Be who you are...and be it in style!
Out of life, and into legend. Even Arthur C Clarke had a soft spot for her.
Seven puppies were harmed during the making of this post.
Thanks, Anne McCaffrey, for introducing generations of slashdotters to the joys of Pern.
Thanks to her, my reading ability at 11 was that of a 16 year old (with plenty of credit to my grade one teacher too, of course). Her Pern books still have a special place in my heart (hear hear! to the dragon tribute).
Well, may she forever fly with Moreta.
Bill - aka taniwha
--
Leave others their otherness. -- Aratak
While Anne had a tendency to romanticize her stories and characters, there's no doubt that she had a great imagination. I'll always have a soft spot for the Harper Hall trilogy (Dragonsong, Dragonsinger, Dragondrums). One of my favourite series, and I thoroughly recommend them to anyone of any age. Her music training in life really showed through her writing, and she wrote it well.
Her Dragonriders of Pern were one of my first Fantasy Novels )i dicovered them in the 80's) and had a huge impact on my reading behavior since then..
I will dearly miss her.
Martin
I remember the countless times on her website and on the newsgroups (which she also posted to by the way) she was always asked about doing a movie. She had been approached countless times. But it always fell through because she didn't want the series butchered and she wanted creative control. Of course as the 2 or 3 times we heard the news of talks of a movie fall through, us on the newsgroup and on her website were sad but also happy that some 2-bit director wouldn't horribly butcher her magnum opus.
I know her son has been continuing the pern saga the last few years with Anne's blessing. But it just don't feel like Anne when reading the newer stuff. Although good, it's hard to explain.

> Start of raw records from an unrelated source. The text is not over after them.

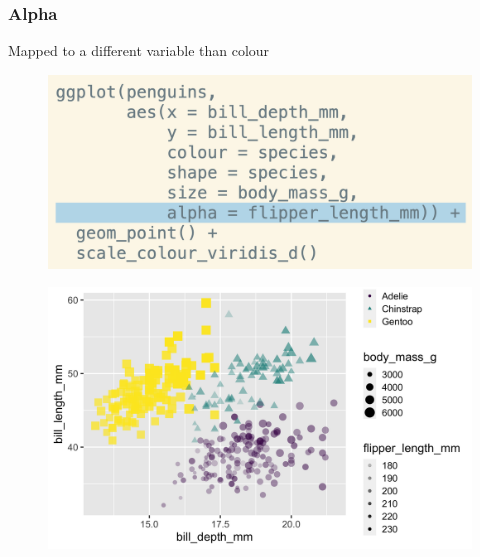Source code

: \documentclass[11pt]{beamer}
\begin{document}
\begin{frame}
	\frametitle{\textbf{Alpha}}
	Mapped to a different variable than colour
	
	\begin{minipage}[t]{0.5\linewidth}
		\begin{figure}
			\centering
			\includegraphics[width=1\linewidth]{Images/S2/code/s21}
			
		\end{figure}
	\end{minipage}%
	\begin{minipage}[t]{0.5\linewidth}
		
		\begin{figure}
			\centering
			\includegraphics[width=1\linewidth]{Images/S2/alpha-1}
			
		\end{figure}
		
		
	\end{minipage}
	
	
\end{frame}


\end{document}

I am saddened, but very glad and honored to have been able to come across and fall in love with her books so many years ago, which included a rereading of the Pern beginnings as my son got little older and I started reading him Pern as a bedtime story.
Never ends your light
But forever is the night
Where flies your spirit.
And in the cold of Between
Shall our hearts forever keen.
I always loved the poems she put at the beginning of the chapters in many of her dragon books. I hope she likes it.
Bill - aka taniwha
--
Leave others their otherness. -- Aratak
Being a geeky kid at school I often sought sanctuary in the library where someone cool wanted us to have an alternative to the same dry stuff and regularly donated great boxes of sci-fi and fantasy. These helped me through that era of life far more than anything else. The Dragonriders were and still are a favourite that I look forward to sharing with my kids. Rest IN Peace Anne.

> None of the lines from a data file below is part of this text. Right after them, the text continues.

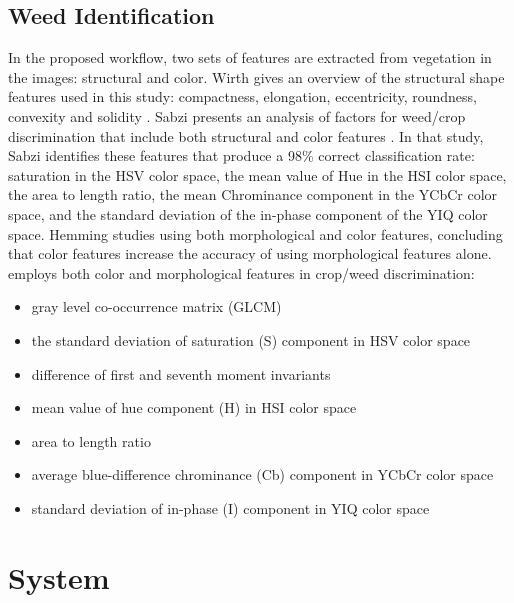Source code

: \documentclass[12pt]{article}
\begin{document}
{%
\subsection{Weed Identification}
In the proposed workflow, two sets of features are extracted from vegetation in the images: structural and color. Wirth gives an overview of the structural shape features used in this study: compactness, elongation, eccentricity, roundness, convexity and solidity \cite{Wirth2004-li}. 
Sabzi presents an analysis of factors for weed/crop discrimination that include both structural and color features \cite{Sabzi2020-af}. In that study, Sabzi identifies these features that produce a 98\% correct classification rate: saturation in the HSV \cite{Various_undated-yv} color space, the mean value of Hue in the HSI color space, the area to length ratio, the mean Chrominance component in the YCbCr \cite{Wikipedia_contributors2022-qd} color space, and the standard deviation of the in-phase component of the YIQ \cite{Various_undated-cz} color space.
Hemming studies using both morphological and color features, concluding that color features increase the accuracy of using morphological features alone. \cite{Hemming2001-ue} \\

 \citeauthor{Sabzi2020-af} employs both color and morphological features in crop/weed discrimination\parencite{Sabzi2020-af}:
\begin{itemize}
	\item{gray level co-occurrence matrix (GLCM)}
	\item{the standard deviation of saturation (S) component in HSV color space}
	\item{difference of first and seventh moment invariants}
	\item{mean value of hue component (H) in HSI color space} 
	\item{area to length ratio}
	\item{average blue-difference chrominance (Cb) component in YCbCr color space}
	\item{standard deviation of in-phase (I) component in YIQ color space}
\end{itemize}


\newpage
 
\section{System}
\label{section:system}

}
\end{document}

According to her blog, she had serious heart problems in mid August. It's hard to say if her stroke now is related, but it wouldn't surprise me.
It's a small world and it smells funny; I'd buy another if it wasn't for the money; Take back what I paid (SoM)

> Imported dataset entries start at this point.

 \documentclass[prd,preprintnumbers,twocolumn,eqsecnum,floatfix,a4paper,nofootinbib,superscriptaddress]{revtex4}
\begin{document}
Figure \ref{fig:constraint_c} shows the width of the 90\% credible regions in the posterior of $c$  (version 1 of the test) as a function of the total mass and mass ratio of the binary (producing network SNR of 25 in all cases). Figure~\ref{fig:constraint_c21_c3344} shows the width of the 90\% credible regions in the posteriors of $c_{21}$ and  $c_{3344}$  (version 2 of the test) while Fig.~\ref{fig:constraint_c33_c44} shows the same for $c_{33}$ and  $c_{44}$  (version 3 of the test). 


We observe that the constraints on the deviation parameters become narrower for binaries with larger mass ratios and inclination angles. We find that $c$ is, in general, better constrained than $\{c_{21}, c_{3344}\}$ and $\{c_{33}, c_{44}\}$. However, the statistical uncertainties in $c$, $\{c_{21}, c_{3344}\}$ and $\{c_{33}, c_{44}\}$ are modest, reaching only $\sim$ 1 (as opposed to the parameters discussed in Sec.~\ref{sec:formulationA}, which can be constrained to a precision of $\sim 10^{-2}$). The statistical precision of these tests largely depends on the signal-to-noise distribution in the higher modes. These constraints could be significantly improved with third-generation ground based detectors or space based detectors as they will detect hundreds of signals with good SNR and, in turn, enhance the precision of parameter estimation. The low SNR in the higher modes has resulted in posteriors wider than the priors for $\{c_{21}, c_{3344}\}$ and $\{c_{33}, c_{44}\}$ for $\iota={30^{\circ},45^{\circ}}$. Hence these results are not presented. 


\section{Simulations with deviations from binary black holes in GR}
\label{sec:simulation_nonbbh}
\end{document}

Thats two of my top three Authors gone *sigh*
I started on Anne McCaffery's works with a older hard cover of Dragonsdawn, and then went straight to the library a few days later and got out the rest one book at a time, and the good old internet alerted me to Red star rising coming out soon.. To fill in the time I started on The crystal singer series, when I finished that it was onto 'The tower and the hive'.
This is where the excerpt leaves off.